Because it’s situated at a fairly very high latitude, Greenland climate is arctic in the north and subarctic in the south. Its topography is indeed mainly flat, but that’s because of the Greenlandic Ice Cap which is the second largest ice cap on the planet and occupies two-thirds of Greenland’s landmass.

Yet amidst that vast ice cap is an immense band of mountainous terrain surrounding the periphery of the island. It’s raw, it’s rugged, it’s untamed, it’s awe-inspiring, and it’s the perfect place to find your hiking wild side.

Without a doubt, hiking in Greenland is an experience in freedom and solitude you’ll find in few other places on earth, and it stands as one of the planet’s last bastions of terra firma which has largely remained unaltered by…us.

Greenlandic hiking is available in all shapes, sizes, and intensity levels, affording both the long distance trekker and the casual day-hiker a wide ranges of choices.

Now nearly all of Greenland’s hiking destinations lie in the south where the landscape varies wildly. Southern Greenland is so diverse that within one long day hike you could easily cross lush valleys, traverse streams and rivers, ridge walk above iceberg choked fiords, climb across windswept mountains passes, then still have time to settle in for dinner at the local hostel.

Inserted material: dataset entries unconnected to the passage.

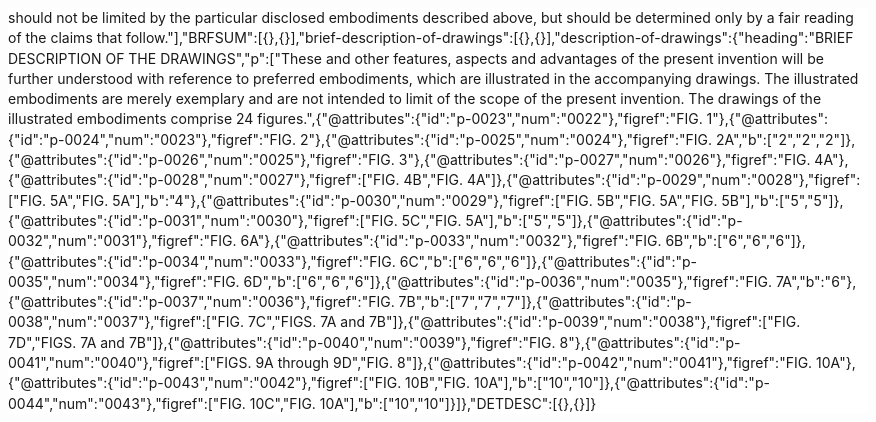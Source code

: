 should not be limited by the particular disclosed embodiments described above, but should be determined only by a fair reading of the claims that follow."],"BRFSUM":[{},{}],"brief-description-of-drawings":[{},{}],"description-of-drawings":{"heading":"BRIEF DESCRIPTION OF THE DRAWINGS","p":["These and other features, aspects and advantages of the present invention will be further understood with reference to preferred embodiments, which are illustrated in the accompanying drawings. The illustrated embodiments are merely exemplary and are not intended to limit of the scope of the present invention. The drawings of the illustrated embodiments comprise 24 figures.",{"@attributes":{"id":"p-0023","num":"0022"},"figref":"FIG. 1"},{"@attributes":{"id":"p-0024","num":"0023"},"figref":"FIG. 2"},{"@attributes":{"id":"p-0025","num":"0024"},"figref":"FIG. 2A","b":["2","2","2"]},{"@attributes":{"id":"p-0026","num":"0025"},"figref":"FIG. 3"},{"@attributes":{"id":"p-0027","num":"0026"},"figref":"FIG. 4A"},{"@attributes":{"id":"p-0028","num":"0027"},"figref":["FIG. 4B","FIG. 4A"]},{"@attributes":{"id":"p-0029","num":"0028"},"figref":["FIG. 5A","FIG. 5A"],"b":"4"},{"@attributes":{"id":"p-0030","num":"0029"},"figref":["FIG. 5B","FIG. 5A","FIG. 5B"],"b":["5","5"]},{"@attributes":{"id":"p-0031","num":"0030"},"figref":["FIG. 5C","FIG. 5A"],"b":["5","5"]},{"@attributes":{"id":"p-0032","num":"0031"},"figref":"FIG. 6A"},{"@attributes":{"id":"p-0033","num":"0032"},"figref":"FIG. 6B","b":["6","6","6"]},{"@attributes":{"id":"p-0034","num":"0033"},"figref":"FIG. 6C","b":["6","6","6"]},{"@attributes":{"id":"p-0035","num":"0034"},"figref":"FIG. 6D","b":["6","6","6"]},{"@attributes":{"id":"p-0036","num":"0035"},"figref":"FIG. 7A","b":"6"},{"@attributes":{"id":"p-0037","num":"0036"},"figref":"FIG. 7B","b":["7","7","7"]},{"@attributes":{"id":"p-0038","num":"0037"},"figref":["FIG. 7C","FIGS. 7A and 7B"]},{"@attributes":{"id":"p-0039","num":"0038"},"figref":["FIG. 7D","FIGS. 7A and 7B"]},{"@attributes":{"id":"p-0040","num":"0039"},"figref":"FIG. 8"},{"@attributes":{"id":"p-0041","num":"0040"},"figref":["FIGS. 9A through 9D","FIG. 8"]},{"@attributes":{"id":"p-0042","num":"0041"},"figref":"FIG. 10A"},{"@attributes":{"id":"p-0043","num":"0042"},"figref":["FIG. 10B","FIG. 10A"],"b":["10","10"]},{"@attributes":{"id":"p-0044","num":"0043"},"figref":["FIG. 10C","FIG. 10A"],"b":["10","10"]}]},"DETDESC":[{},{}]}

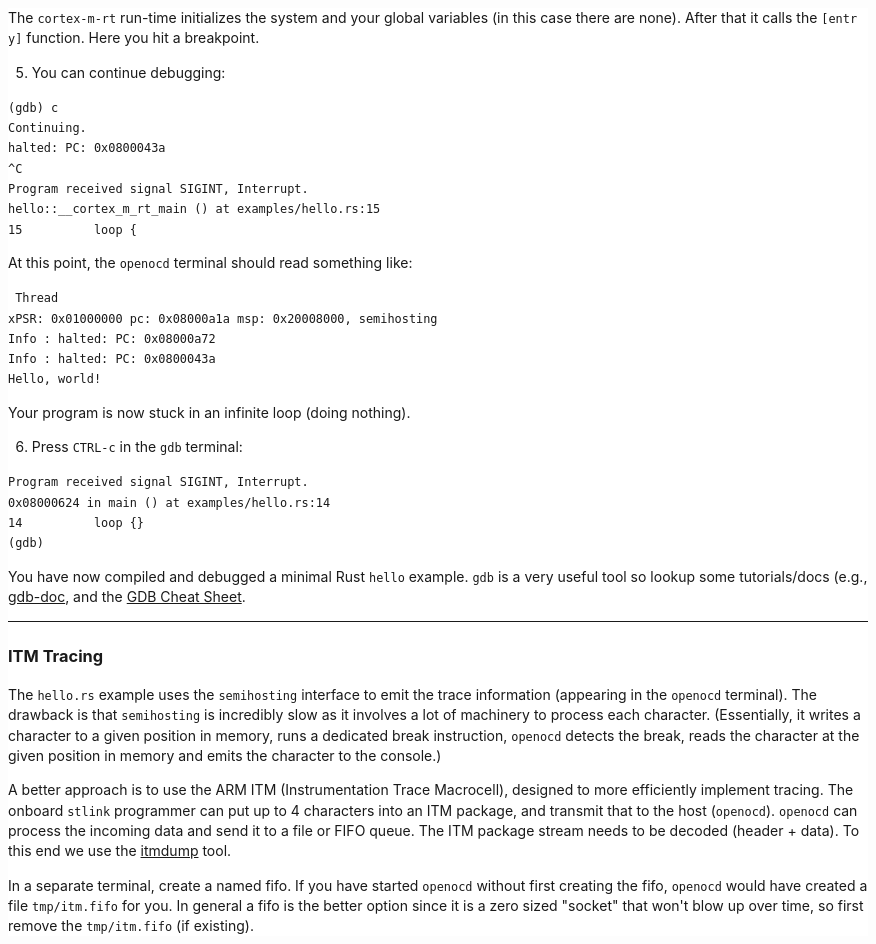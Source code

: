 The `cortex-m-rt` run-time initializes the system and your global variables (in this case there are none). After that it calls the `[entry]` function. Here you hit a breakpoint.

5. You can continue debugging:

``` console
(gdb) c
Continuing.
halted: PC: 0x0800043a
^C
Program received signal SIGINT, Interrupt.
hello::__cortex_m_rt_main () at examples/hello.rs:15
15          loop {
```

At this point, the `openocd` terminal should read something like:

``` console
 Thread
xPSR: 0x01000000 pc: 0x08000a1a msp: 0x20008000, semihosting
Info : halted: PC: 0x08000a72
Info : halted: PC: 0x0800043a
Hello, world!
```

Your program is now stuck in an infinite loop (doing nothing).

6. Press `CTRL-c` in the `gdb` terminal:

``` console
Program received signal SIGINT, Interrupt.
0x08000624 in main () at examples/hello.rs:14
14          loop {}
(gdb)
```

You have now compiled and debugged a minimal Rust `hello` example. `gdb` is a very useful tool so lookup some tutorials/docs (e.g., [gdb-doc](https://sourceware.org/gdb/onlinedocs/gdb/), and the [GDB Cheat Sheet](https://darkdust.net/files/GDB%20Cheat%20Sheet.pdf).

---

### ITM Tracing

The `hello.rs` example uses the `semihosting` interface to emit the trace information (appearing in the `openocd` terminal). The drawback is that `semihosting` is incredibly slow as it involves a lot of machinery to process each character. (Essentially, it writes a character to a given position in memory, runs a dedicated break instruction, `openocd` detects the break, reads the character at the given position in memory and emits the character to the console.)

A better approach is to use the ARM ITM (Instrumentation Trace Macrocell), designed to more efficiently implement tracing. The onboard `stlink` programmer can put up to 4 characters into an ITM package, and transmit that to the host (`openocd`). `openocd` can process the incoming data and send it to a file or FIFO queue. The ITM package stream needs to be decoded (header + data). To this end we use the [itmdump](https://docs.rs/itm/0.3.1/itm/) tool.

In a separate terminal, create a named fifo. If you have started `openocd` without first creating the fifo, `openocd` would have created a file `tmp/itm.fifo` for you. In general a fifo is the better option since it is a zero sized "socket" that won't blow up over time, so first remove the `tmp/itm.fifo` (if existing).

Okay, we’ve nailed down the fact that southern Greenland is the place to hike. The best time to go there is from mid-June thru mid-September, and contrary to popular belief southern Greenland is far from being an icebox. Summer temps can get darn right warm, however, once you get up into the coastal mountains all bets are off because high-country weather can morph into cold very rapidly.

As far as hiking and backpacking necessities, one should carry a quality tunnel or dome tent - which are quite stable in high winds - in addition to a 3-season sleeping bag and an insulating ground mattress. If you’re opting for indoor hostel-type accommodations then a summer bag and mattress are all that’s necessary.

Backpackers will need a stove, freeze dried food, and a small wardrobe of 3-season clothing - and don’t forget the mosquito head net which is mandatory in muskeg bogs and lowlands valleys.

Getting to Greenland isn’t so easy because there’s zero US-Greenland air hubs. You’ll need to fly out of Cleveland to Iceland via Wow Airlines or Iceland Air, then turn around and fly back west to Greenland via Air Iceland Connect or Greenland Air.

If you want to visit some of the more remote villages, well, you’re spending additional dimes on Greenland Air for those side trips. But let me forewarn you, just doing a simple little roundtrip ditty with no side trips, that alone may induce sticker shock. That’s because the Greenland leg of any itinerary is always the priciest segment.

But honestly, going to Greenland is worth every dollar you’ll spend. Heck, just flying low across southern Greenland is a mind blowing, otherworldly experience. And I swear, on my first inbound Greenlandic flight to Nuuk I must have shot 200-300 pics from the turboprop’s spacious window.